Length of travel appears to be associated with health risks. GeoSentinel Surveillance Network data for 4,039 long-term travelers (trip duration >6 months) seen after travel during June 1, 1996, through December 31, 2008, were compared with data for 24,807 short-term travelers (trip duration <1 month). Long-term travelers traveled more often than short-term travelers for volunteer activities (39.7% vs. 7.0%) and business (25.2% vs. 13.8%). More long-term travelers were men (57.2% vs. 50.1%) and expatriates (54.0% vs. 8.9%); most had pretravel medical advice (70.3% vs. 48.9%). Per 1,000 travelers, long-term travelers more often experienced chronic diarrhea, giardiasis, Plasmodium falciparum and P. vivax malaria, irritable bowel syndrome (postinfectious), fatigue >1 month, eosinophilia, cutaneous leishmaniasis, schistosomiasis, and Entamoeba histolytica diarrhea. Areas of concern for long-term travelers were vector-borne diseases, contact-transmitted diseases, and psychological problems. Our results can help prioritize screening for and diagnosis of illness in long-term travelers and provide evidence-based pretravel advice.

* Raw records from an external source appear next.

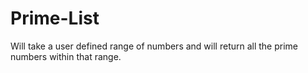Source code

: # Prime-List
Will take a user defined range of numbers and will return all the prime numbers within that range.
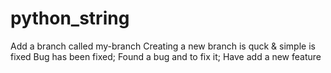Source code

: # python_string
Add a branch called my-branch
Creating a new branch is quck & simple is fixed 
Bug has been fixed;
Found a bug and to fix it;
Have add a new feature
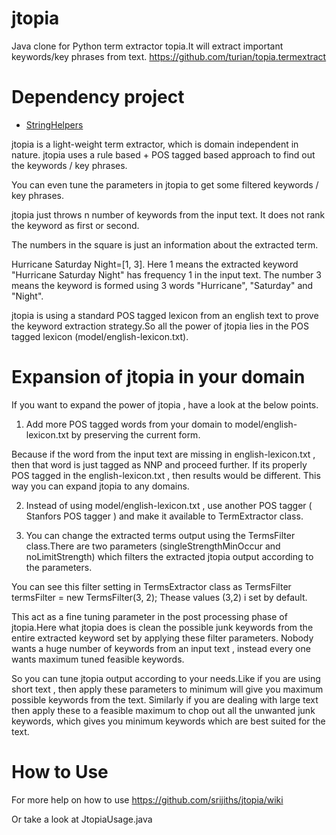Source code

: jtopia
======

Java clone for Python term extractor topia.It will extract important keywords/key phrases from text.
https://github.com/turian/topia.termextract

Dependency project
==================

* [StringHelpers](https://github.com/srijiths/StringHelpers)

jtopia is a light-weight term extractor, which is domain independent in nature.
jtopia uses a rule based + POS tagged based approach to find out the keywords / key phrases.

You can even tune the parameters in jtopia to get some filtered keywords / key phrases.

jtopia just throws n number of keywords from the input text. It does not rank the keyword as first or second.

The numbers in the square is just an information about the extracted term. 

Hurricane Saturday Night=[1, 3]. Here 1 means the extracted keyword "Hurricane Saturday Night" has frequency 1 in the input text. 
The number 3 means the keyword is formed using 3 words "Hurricane", "Saturday" and "Night".

jtopia is using a standard POS tagged lexicon from an english text to prove the keyword extraction strategy.So all the power of jtopia lies in the POS tagged lexicon (model/english-lexicon.txt). 

Expansion of jtopia in your domain
==================================

If you want to expand the power of jtopia , have a look at the below points.

1) Add more POS tagged words from your domain to model/english-lexicon.txt by preserving the current form. 

Because if the word from the input text are missing in english-lexicon.txt , then that word is just tagged as NNP and proceed further. 
If its properly POS tagged in the english-lexicon.txt , then results would be different. This way you can expand jtopia to any domains.

2) Instead of using model/english-lexicon.txt , use another POS tagger ( Stanfors POS tagger ) and make it available to TermExtractor class.

3) You can change the extracted terms output using the TermsFilter class.There are two parameters (singleStrengthMinOccur and noLimitStrength) which filters the extracted jtopia output according to the parameters. 

You can see this filter setting in TermsExtractor class as TermsFilter termsFilter = new TermsFilter(3, 2);
Thease values (3,2) i set by default.

This act as a fine tuning parameter in the post processing phase of jtopia.Here what jtopia does is clean the possible junk keywords from the entire extracted keyword set by applying these filter parameters.
Nobody wants a huge number of keywords from an input text , instead every one wants maximum tuned feasible keywords. 

So you can tune jtopia output according to your needs.Like if you are using short text , then apply these parameters to minimum will give you maximum possible keywords from the text. 
Similarly if you are dealing with large text then apply these to a feasible maximum to chop out all the unwanted junk keywords, which gives you minimum keywords which are best suited for the text.

How to Use
==========
For more help on how to use 
https://github.com/srijiths/jtopia/wiki

Or take a look at JtopiaUsage.java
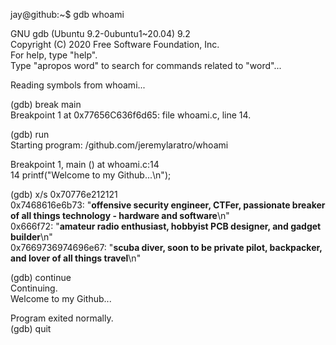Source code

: jay@github:~$ gdb whoami

GNU gdb (Ubuntu 9.2-0ubuntu1~20.04) 9.2 \
Copyright (C) 2020 Free Software Foundation, Inc. \
For help, type "help". \
Type "apropos word" to search for commands related to "word"... 

Reading symbols from whoami...

(gdb) break main \
Breakpoint 1 at 0x77656C636f6d65: file whoami.c, line 14.

(gdb) run \
Starting program: /github.com/jeremylaratro/whoami 

Breakpoint 1, main () at whoami.c:14 \
14	  printf("Welcome to my Github...\n");

(gdb) x/s 0x70776e212121 \
0x7468616e6b73:     "**offensive security engineer, CTFer, passionate breaker of all things technology - hardware and software**\n" \
0x666f72:           "**amateur radio enthusiast, hobbyist PCB designer, and gadget builder**\n" \
0x7669736974696e67: "**scuba diver, soon to be private pilot, backpacker, and lover of all things travel**\n"

(gdb) continue \
Continuing. \
Welcome to my Github...

Program exited normally. \
(gdb) quit
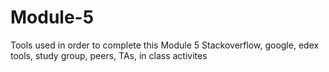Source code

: # Module-5
Tools used in order to complete this Module 5
Stackoverflow, google, edex tools, study group, peers, TAs, in class activites 
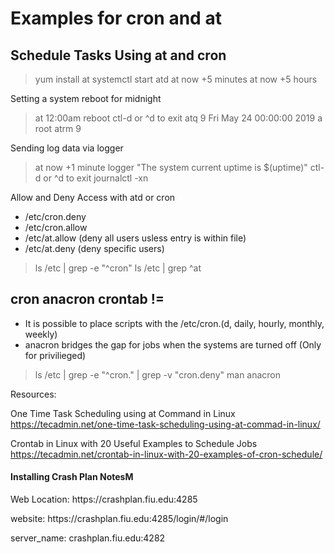 # Examples for cron and at

## Schedule Tasks Using at and cron

> yum install at
> systemctl start atd
> at now +5 minutes
> at now +5 hours

Setting a system reboot for midnight
> at 12:00am
> reboot
ctl-d or ^d to exit
> atq
9       Fri May 24 00:00:00 2019 a root
> atrm 9

Sending log data via logger
> at now +1 minute
> logger "The system current uptime is $(uptime)"
ctl-d or ^d to exit
> journalctl -xn

Allow and Deny Access with atd or cron

- /etc/cron.deny
- /etc/cron.allow
- /etc/at.allow (deny all users usless entry is within file)
- /etc/at.deny (deny specific users)

> ls /etc | grep -e "^cron"
> ls /etc | grep ^at

## cron anacron crontab !=

- It is possible to place scripts with the /etc/cron.(d, daily, hourly, monthly, weekly)
- anacron bridges the gap for jobs when the systems are turned off (Only for privilieged)

> ls /etc | grep -e "^cron\." | grep -v "cron.deny"
> man anacron

Resources: 

One Time Task Scheduling using at Command in Linux
https://tecadmin.net/one-time-task-scheduling-using-at-commad-in-linux/

Crontab in Linux with 20 Useful Examples to Schedule Jobs
https://tecadmin.net/crontab-in-linux-with-20-examples-of-cron-schedule/


<h4>Installing Crash Plan NotesM</h4>
<p>Web Location: https://crashplan.fiu.edu:4285</p>
<p>website: https://crashplan.fiu.edu:4285/login/#/login</p>
<p>server_name: crashplan.fiu.edu:4282</p>
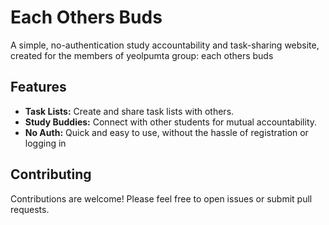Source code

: # Each Others Buds

A simple, no-authentication study accountability and task-sharing website, created for the members of yeolpumta group: each others buds 

## Features

-   **Task Lists:** Create and share task lists with others.
-   **Study Buddies:** Connect with other students for mutual accountability.
-   **No Auth:** Quick and easy to use, without the hassle of registration or logging in

## Contributing

Contributions are welcome! Please feel free to open issues or submit pull requests.
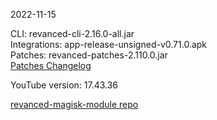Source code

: 2022-11-15
  
CLI: revanced-cli-2.16.0-all.jar  
Integrations: app-release-unsigned-v0.71.0.apk  
Patches: revanced-patches-2.110.0.jar  
[Patches Changelog](https://github.com/revanced/revanced-patches/releases/tag/v2.110.0)  

YouTube version: 17.43.36  

[revanced-magisk-module repo](https://github.com/j-hc/revanced-magisk-module)
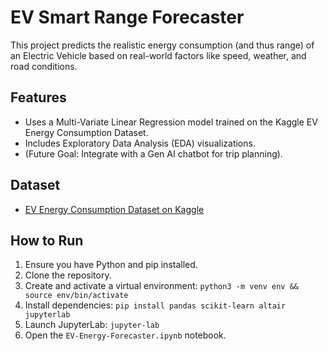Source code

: # EV Smart Range Forecaster

This project predicts the realistic energy consumption (and thus range) of an Electric Vehicle based on real-world factors like speed, weather, and road conditions.

## Features
* Uses a Multi-Variate Linear Regression model trained on the Kaggle EV Energy Consumption Dataset.
* Includes Exploratory Data Analysis (EDA) visualizations.
* (Future Goal: Integrate with a Gen AI chatbot for trip planning).

## Dataset
* [EV Energy Consumption Dataset on Kaggle](https://www.kaggle.com/datasets/ziya07/ev-energy-consumption-dataset)

## How to Run
1. Ensure you have Python and pip installed.
2. Clone the repository.
3. Create and activate a virtual environment: `python3 -m venv env && source env/bin/activate`
4. Install dependencies: `pip install pandas scikit-learn altair jupyterlab`
5. Launch JupyterLab: `jupyter-lab`
6. Open the `EV-Energy-Forecaster.ipynb` notebook.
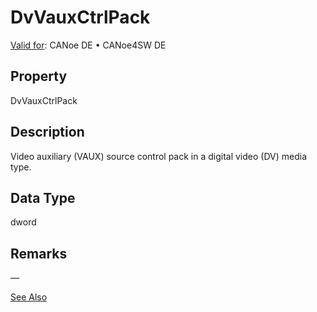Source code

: # DvVauxCtrlPack

[Valid for](../../../Shared/FeatureAvailability.md): CANoe DE • CANoe4SW DE

## Property

DvVauxCtrlPack

## Description

Video auxiliary (VAUX) source control pack in a digital video (DV) media type.

## Data Type

dword

## Remarks

—

[See Also](javascript:void(0);)
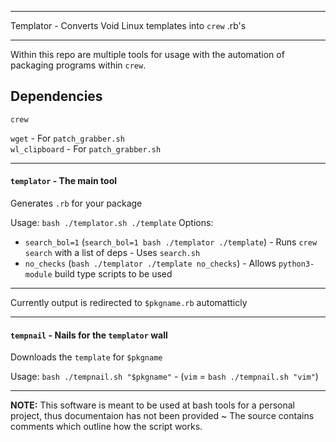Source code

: ***
Templator - Converts Void Linux templates into `crew` .rb's
***

Within this repo are multiple tools for usage with the automation of packaging programs within `crew`.

## Dependencies
`crew`
<!-- `node` - Use nodebrew - For `patch_grabber.sh` --> <!-- Not Required, YET-->
`wget` - For `patch_grabber.sh`\
`wl_clipboard` - For `patch_grabber.sh`
*** 

#### `templator` - The main tool
Generates `.rb` for your package

Usage: `bash ./templator.sh ./template`
Options:
- `search_bol=1` (`search_bol=1 bash ./templator ./template`) - Runs `crew search` with a list of deps - Uses `search.sh`
- `no_checks` (`bash ./templator ./template no_checks`) - Allows `python3-module` build type scripts to be used
***
Currently output is redirected to `$pkgname.rb` automatticly 
***
#### `tempnail` - Nails for the `templator` wall
Downloads the `template` for `$pkgname`

Usage: `bash ./tempnail.sh "$pkgname"` - (`vim` = `bash ./tempnail.sh "vim"`)

***
**NOTE:** This software is meant to be used at bash tools for a personal project, thus documentaion has not been provided ~ The source contains comments which outline how the script works.
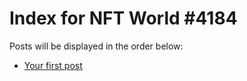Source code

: # Index for NFT World #4184
Posts will be displayed in the order below:

- [Your first post](./001-first.md)

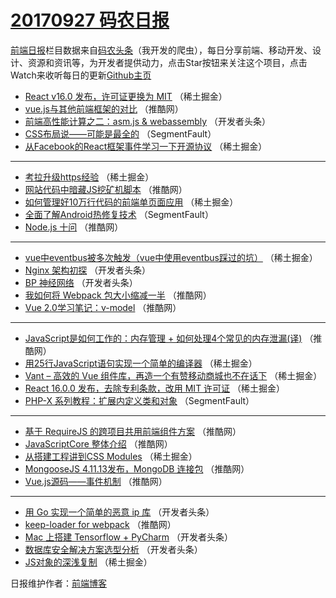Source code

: # [20170927 码农日报](https://toutiao.qdkfweb.cn/date/2017/09/27)

[前端日报](https://qdkfweb.cn/c/news)栏目数据来自[码农头条](https://toutiao.qdkfweb.cn/)（我开发的爬虫），每日分享前端、移动开发、设计、资源和资讯等，为开发者提供动力，点击Star按钮来关注这个项目，点击Watch来收听每日的更新[Github主页](https://github.com/kujian/frontendDaily)
* [React v16.0 发布，许可证更换为 MIT](https://toutiao.qdkfweb.cn/52511.html) （稀土掘金）
* [vue.js与其他前端框架的对比](https://toutiao.qdkfweb.cn/52486.html) （推酷网）
* [前端高性能计算之二：asm.js &amp; webassembly](https://toutiao.qdkfweb.cn/52546.html) （开发者头条）
* [CSS布局说——可能是最全的](https://toutiao.qdkfweb.cn/52460.html) （SegmentFault）
* [从Facebook的React框架事件学习一下开源协议](https://toutiao.qdkfweb.cn/52512.html) （稀土掘金）

***
* [考拉升级https经验](https://toutiao.qdkfweb.cn/52514.html) （稀土掘金）
* [网站代码中暗藏JS挖矿机脚本](https://toutiao.qdkfweb.cn/52485.html) （推酷网）
* [如何管理好10万行代码的前端单页面应用](https://toutiao.qdkfweb.cn/52505.html) （稀土掘金）
* [全面了解Android热修复技术](https://toutiao.qdkfweb.cn/52458.html) （SegmentFault）
* [Node.js 十问](https://toutiao.qdkfweb.cn/52487.html) （推酷网）

***
* [vue中eventbus被多次触发（vue中使用eventbus踩过的坑）](https://toutiao.qdkfweb.cn/52518.html) （稀土掘金）
* [Nginx 架构初探](https://toutiao.qdkfweb.cn/52496.html) （开发者头条）
* [BP 神经网络](https://toutiao.qdkfweb.cn/52550.html) （开发者头条）
* [我如何将 Webpack 包大小缩减一半](https://toutiao.qdkfweb.cn/52489.html) （推酷网）
* [Vue 2.0学习笔记：v-model](https://toutiao.qdkfweb.cn/52480.html) （推酷网）

***
* [JavaScript是如何工作的：内存管理 + 如何处理4个常见的内存泄漏(译)](https://toutiao.qdkfweb.cn/52483.html) （推酷网）
* [用25行JavaScript语句实现一个简单的编译器](https://toutiao.qdkfweb.cn/52503.html) （稀土掘金）
* [Vant &#8211; 高效的 Vue 组件库，再造一个有赞移动商城也不在话下](https://toutiao.qdkfweb.cn/52504.html) （稀土掘金）
* [React 16.0.0 发布，去除专利条款，改用 MIT 许可证](https://toutiao.qdkfweb.cn/52507.html) （稀土掘金）
* [PHP-X 系列教程：扩展内定义类和对象](https://toutiao.qdkfweb.cn/52459.html) （SegmentFault）

***
* [基于 RequireJS 的跨项目共用前端组件方案](https://toutiao.qdkfweb.cn/52488.html) （推酷网）
* [JavaScriptCore 整体介绍](https://toutiao.qdkfweb.cn/52490.html) （推酷网）
* [从搭建工程讲到CSS Modules](https://toutiao.qdkfweb.cn/52510.html) （稀土掘金）
* [MongooseJS 4.11.13发布，MongoDB 连接包](https://toutiao.qdkfweb.cn/52491.html) （推酷网）
* [Vue.js源码——事件机制](https://toutiao.qdkfweb.cn/52481.html) （推酷网）

***
* [用 Go 实现一个简单的恶意 ip 库](https://toutiao.qdkfweb.cn/52539.html) （开发者头条）
* [keep-loader for webpack](https://toutiao.qdkfweb.cn/52482.html) （推酷网）
* [Mac 上搭建 Tensorflow + PyCharm](https://toutiao.qdkfweb.cn/52540.html) （开发者头条）
* [数据库安全解决方案选型分析](https://toutiao.qdkfweb.cn/52551.html) （开发者头条）
* [JS对象的深浅复制](https://toutiao.qdkfweb.cn/52513.html) （稀土掘金）

日报维护作者：[前端博客](https://qdkfweb.cn/) 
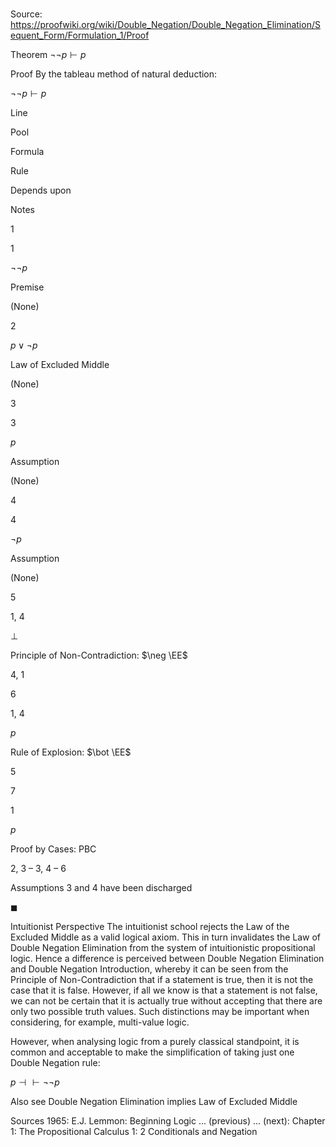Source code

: # 

Source: https://proofwiki.org/wiki/Double_Negation/Double_Negation_Elimination/Sequent_Form/Formulation_1/Proof



Theorem
$\neg \neg p \vdash p$


Proof
By the tableau method of natural deduction:


$\neg \neg p \vdash p$


Line


Pool

Formula

Rule

Depends upon

Notes


1


1

$\neg \neg p$

Premise

(None)




2




$p \lor \neg p$

Law of Excluded Middle

(None)




3


3

$p$

Assumption

(None)




4


4

$\neg p$

Assumption

(None)




5


1, 4

$\bot$

Principle of Non-Contradiction: $\neg \EE$

4, 1




6


1, 4

$p$

Rule of Explosion: $\bot \EE$

5




7


1

$p$

Proof by Cases: $\text{PBC}$

2, 3 – 3, 4 – 6

Assumptions 3 and 4 have been discharged

$\blacksquare$


Intuitionist Perspective
The intuitionist school rejects the Law of the Excluded Middle as a valid logical axiom.
This in turn invalidates the Law of Double Negation Elimination from the system of intuitionistic propositional logic.
Hence a difference is perceived between Double Negation Elimination and Double Negation Introduction, whereby it can be seen from the Principle of Non-Contradiction that if a statement is true, then it is not the case that it is false.
However, if all we know is that a statement is not false, we can not be certain that it is actually true without accepting that there are only two possible truth values.
Such distinctions may be important when considering, for example, multi-value logic.

However, when analysing logic from a purely classical standpoint, it is common and acceptable to make the simplification of taking just one Double Negation rule:

$p \dashv \vdash \neg \neg p$


Also see
Double Negation Elimination implies Law of Excluded Middle


Sources
1965: E.J. Lemmon: Beginning Logic ... (previous) ... (next): Chapter $1$: The Propositional Calculus $1$: $2$ Conditionals and Negation




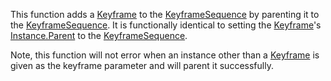 This function adds a [Keyframe](https://developer.roblox.com/en-us/api-reference/class/Keyframe) to the [KeyframeSequence](https://developer.roblox.com/en-us/api-reference/class/KeyframeSequence) by parenting it to the [KeyframeSequence](https://developer.roblox.com/en-us/api-reference/class/KeyframeSequence). It is functionally identical to setting the [Keyframe](https://developer.roblox.com/en-us/api-reference/class/Keyframe)'s [Instance.Parent](https://developer.roblox.com/en-us/api-reference/property/Instance/Parent) to the [KeyframeSequence](https://developer.roblox.com/en-us/api-reference/class/KeyframeSequence).

Note, this function will not error when an instance other than a [Keyframe](https://developer.roblox.com/en-us/api-reference/class/Keyframe) is given as the keyframe parameter and will parent it successfully.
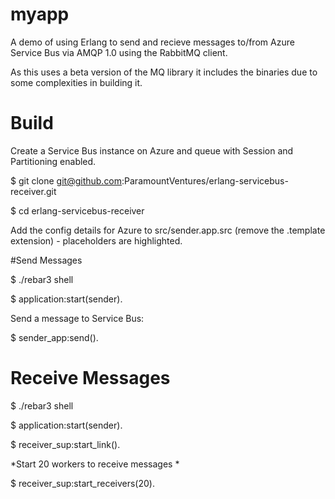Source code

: myapp
=====

A demo of using Erlang to send and recieve messages to/from Azure Service Bus via AMQP 1.0 using the RabbitMQ client.

As this uses a beta version of the MQ library it includes the binaries due to some complexities in building it.

Build
=====
Create a Service Bus instance on Azure and queue with Session and Partitioning enabled.

$ git clone git@github.com:ParamountVentures/erlang-servicebus-receiver.git

$ cd erlang-servicebus-receiver

Add the config details for Azure to src/sender.app.src (remove the .template extension) - placeholders are highlighted.

#Send Messages

$ ./rebar3 shell

$ application:start(sender).

Send a message to Service Bus:

$ sender_app:send().

# Receive Messages

$ ./rebar3 shell

$ application:start(sender).

$ receiver_sup:start_link().

*Start 20 workers to receive messages *

$ receiver_sup:start_receivers(20).


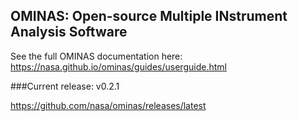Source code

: ## OMINAS:  Open-source Multiple INstrument Analysis Software

See the full OMINAS documentation here:  https://nasa.github.io/ominas/guides/userguide.html

###Current release: v0.2.1

https://github.com/nasa/ominas/releases/latest
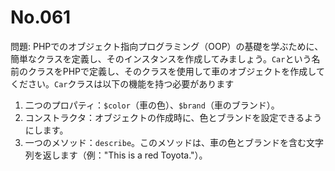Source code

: # No.061

問題: PHPでのオブジェクト指向プログラミング（OOP）の基礎を学ぶために、簡単なクラスを定義し、そのインスタンスを作成してみましょう。`Car`という名前のクラスをPHPで定義し、そのクラスを使用して車のオブジェクトを作成してください。`Car`クラスは以下の機能を持つ必要があります

1. 二つのプロパティ：`$color`（車の色）、`$brand`（車のブランド）。
2. コンストラクタ：オブジェクトの作成時に、色とブランドを設定できるようにします。
3. 一つのメソッド：`describe`。このメソッドは、車の色とブランドを含む文字列を返します（例："This is a red Toyota."）。
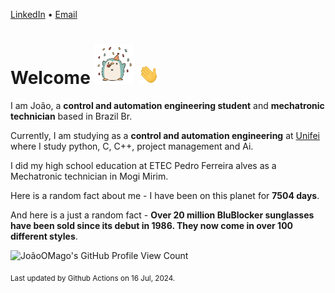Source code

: [LinkedIn](https://www.linkedin.com/in/joão-pedro-gozzoli-b95641301/) &bull;
[Email](joaopedrogozzoli@gmail.com)

# Welcome <img src="happy.gif" height="64px" /> <img src="wave.gif" height="32px" />

I am João, a  **control and automation engineering student** and **mechatronic technician** based in Brazil Br.

Currently, I am studying as a **control and automation engineering** at [Unifei](https://unifei.edu.br) where I study python, C, C++, project management and Ai.

I did my high school education at ETEC Pedro Ferreira alves as a Mechatronic technician in Mogi Mirim.

Here is a random fact about me - I have been on this planet for **7504 days**.

And here is a just a random fact -  **Over 20 million BluBlocker sunglasses have been sold since its debut in 1986. They now come in over 100 different styles**.

![JoãoOMago's GitHub Profile View Count](https://komarev.com/ghpvc/?username=JoaoOMago)

<sub>Last updated by Github Actions on 16 Jul, 2024.</sub>
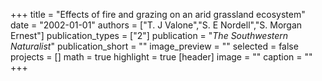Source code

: +++
title = "Effects of fire and grazing on an arid grassland ecosystem"
date = "2002-01-01"
authors = ["T. J Valone","S. E Nordell","S. Morgan Ernest"]
publication_types = ["2"]
publication = "_The Southwestern Naturalist_"
publication_short = ""
image_preview = ""
selected = false
projects = []
math = true
highlight = true
[header]
image = ""
caption = ""
+++


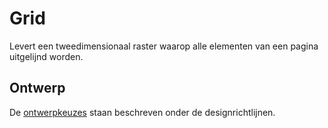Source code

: # Grid

Levert een tweedimensionaal raster waarop alle elementen van een pagina uitgelijnd worden.

## Ontwerp

De [ontwerpkeuzes](?path=/docs/docs-designrichtlijnen-grid--docs) staan beschreven onder de designrichtlijnen.
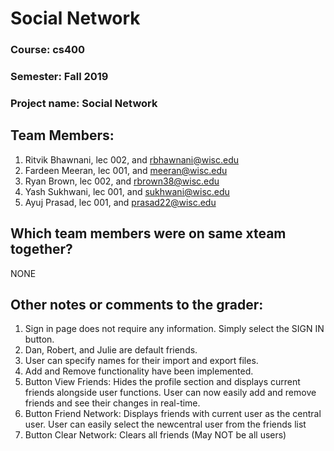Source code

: # Social Network

### Course: cs400
### Semester: Fall 2019
### Project name: Social Network
## Team Members:
1. Ritvik Bhawnani,  lec 002, and rbhawnani@wisc.edu
2. Fardeen Meeran,   lec 001, and meeran@wisc.edu
3. Ryan Brown,       lec 002, and rbrown38@wisc.edu
4. Yash Sukhwani,    lec 001, and sukhwani@wisc.edu
5. Ayuj Prasad,      lec 001, and prasad22@wisc.edu

 

## Which team members were on same xteam together?
NONE


## Other notes or comments to the grader:
 1. Sign in page does not require any information. Simply select the SIGN IN button.
 2. Dan, Robert, and Julie are default friends.
 3. User can specify names for their import and export files.
 4. Add and Remove functionality have been implemented.
 5. Button View Friends: Hides the profile section and displays current friends alongside user functions. 
    User can now easily add and remove friends and see their changes in real-time.
 6. Button Friend Network: Displays friends with current user as the central user. 
    User can easily select the newcentral user from the friends list
 7. Button Clear Network: Clears all friends (May NOT be all users)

Travelers have many reasons for long durations of travel, including diplomatic work, education and research, missionary work, Peace Corps volunteer (PCV) work, military operations, backpacking trips, and corporate expatriate assignments (1–7). Longer trips often are assumed to be associated with increased risk for some health problems, but few studies have compared the types and causes of illness in travelers on the basis of duration of travel. Previous studies suggested that long-term travelers are more likely than short-term travelers to acquire malaria (8) and that recommendations should be tailored individually (9). Other illness also might be more common in long-term than in short-term travelers.
To evaluate the effect of trip duration on illness, we compared illnesses by duration of travel for travelers seeking treatment at GeoSentinel Surveillance Network sites. We also characterized long-term travelers’ demographics, travel patterns, and travel-related illnesses.